We do not recommend load testing on the Live environment if the site has already launched because you risk overwhelming your live site and causing downtime.
Note the start time for the test. As the test executes, it's a good idea to keep a close eye on log files. Make note of any errors and warnings that pop up during the test so that you can fix them.
Once the test is running, execute common tasks done by editors and administrators and note the time. Example tasks may include:
- Clear the cache
- Clear the edge cache (if this is a load test, performance tests should not be cached)
- Run cron
- Run any scripts that could be triggered while users are on the site
- Flush Redis cache (if Redis is running)
Determine the Number of Concurrent Users in Google Analytics
Pantheon offers Pre-launch Load Testing to newly purchased Elite plans. For the Professional Services team to proceed with executing the load test, a load test questionnaire form needs to be filled out with required information. The required information includes Peak Page Views, Peak Sessions, Peak Users and Average Session Duration which can be retrieved from your site's Google Analytics data.
The following procedure guides you on how to retrieve load test information from your site's Google Analytics data. Ensure you have been invited or have access to the correct account as well as the correct views and properties.
Click the All Web Site Data dropdown menu in the top left corner of the page.
Select the correct Analytics Account, Properties & Apps and Views of the site.
Click Audience > Overview.
Use the dropdown menu to set the date range filter to a specific year in the top right corner.
Open the Overview tab > select Sessions.
Click Day in the Overview tab to set the range to “Day“ > Take note of the day with the highest sessions.
Set the date filter to the day with the highest sessions.
Set the range to “Hourly“ and find the highest peak.
The following information is displayed below the main graph:
- Users: Users who have initiated at least one session during the date range.
- New Users: The number of first-time users within the selected date range.
- Sessions: Total number of sessions within the date range.
- Number of Sessions per User: The average number of sessions per user.
- Pageviews: The total number of pages viewed. Repeated views of a single page are counted.
- Pages / Session: The average number of pages viewed during a session; it is also known as the Average Page Depth. Repeat views of a single page are counted.

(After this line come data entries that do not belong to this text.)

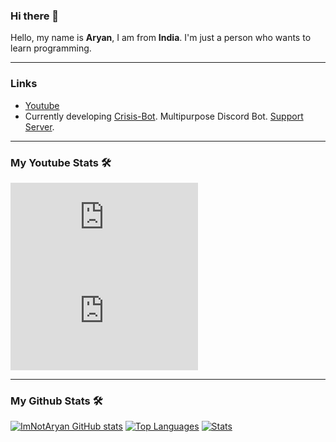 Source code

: ### Hi there 👋

Hello, my name is **Aryan**, I am from **India**. I'm just a person who wants to learn programming.

<hr> 

### Links
- [Youtube](https://www.youtube.com/channel/UCudfJzh0kz85UwRmq-izU-w)
- Currently developing [Crisis-Bot](https://top.gg/bot/873810253693714482). Multipurpose Discord Bot. [Support Server](https://discord.com/invite/zMjYPEBAMk).

<hr>

### My Youtube Stats 🛠
[![Subscribe My YT](https://github-readme-youtube-stats.herokuapp.com/subscribers/index.php?id=UC6Ih5SSLMP3VqCq0ouwbXJA&key=AIzaSyCwkMvIEdtNea57Y0iCoj0w3vZIdmywsHc&label=Subscribers&style=for-the-badge&color=red&labelColor=ce4630)](https://www.youtube.com/channel/UCudfJzh0kz85UwRmq-izU-w?sub_confirmation=1)
[![My YT Views Count](https://github-readme-youtube-stats.herokuapp.com/views/index.php?id=UC6Ih5SSLMP3VqCq0ouwbXJA&key=AIzaSyCwkMvIEdtNea57Y0iCoj0w3vZIdmywsHc&label=View+Count&style=for-the-badge&color=blue&labelColor=0b689d)](https://www.youtube.com/channel/UCudfJzh0kz85UwRmq-izU-w?sub_confirmation=1)

<hr>

### My Github Stats 🛠
[![ImNotAryan GitHub stats](https://github-readme-stats.vercel.app/api?username=ImNotAryan&show_icons=true&theme=algolia)](https://github.com/ImNotAryan)
[![Top Languages](https://github-readme-stats.vercel.app/api/top-langs/?username=ImNotAryan&layout=compact&theme=algolia)](https://github.com/ImNotAryan)
[![Stats](https://github-profile-summary-cards.vercel.app/api/cards/profile-details?username=ImNotAryan&theme=monokai)](https://github.com/ImNotAryan)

- Avg. Session Duration: The average length of a session.
- Bounce Rate: The percentage of single-page sessions in which there was no interaction with the page.
Click the peak to display the date, time, and number of sessions.

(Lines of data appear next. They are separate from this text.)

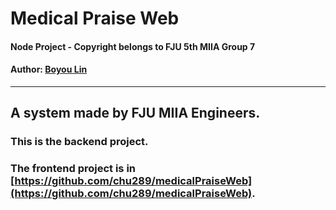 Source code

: # Medical Praise Web

#### Node Project - Copyright belongs to FJU 5th MIIA Group 7

#### Author: [Boyou Lin](https://github.com/BoyouLin)

---

## A system made by FJU MIIA Engineers.
### This is the backend project.
### The frontend project is in [https://github.com/chu289/medicalPraiseWeb](https://github.com/chu289/medicalPraiseWeb).
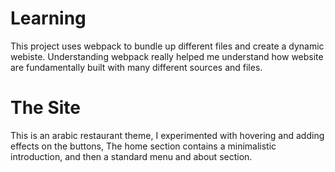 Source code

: # Learning
This project uses webpack to bundle up different files and create a dynamic webiste. Understanding webpack really helped me understand how website are fundamentally built with many different sources and files. 
# The Site 
This is an arabic restaurant theme, I experimented with hovering and adding effects on the buttons, The home section contains a minimalistic introduction, and then a standard menu and about section.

The highest hourly peak denotes the peak sessions.
Open the Overview tab > Click Users.
Set another metric filter to “Pageviews“.
Use your mouse to hover over the highest peak.
The Peak Users and Peak Pageviews should now display.
Assess Results
Examine the New Relic data in the Overview tab.
This will give you an average response time for the duration of the test. Times above 750ms are good indicators of performance optimization opportunities.
Review the Transactions tab in New Relic and sort by Slowest average response time.
Click on the slowest transaction to pull up the transaction trace > Review to find the performance bottleneck.
Review the Error analytics tab in New Relic.
PHP errors often indicate huge performance bottlenecks.
Correct any errors.
Calculating Load Capacity After Launch
After launch, you can establish a baseline that X
response time will let you handle Y
traffic. If X
degrades in Dev/Test, that will impact how much traffic Live can handle.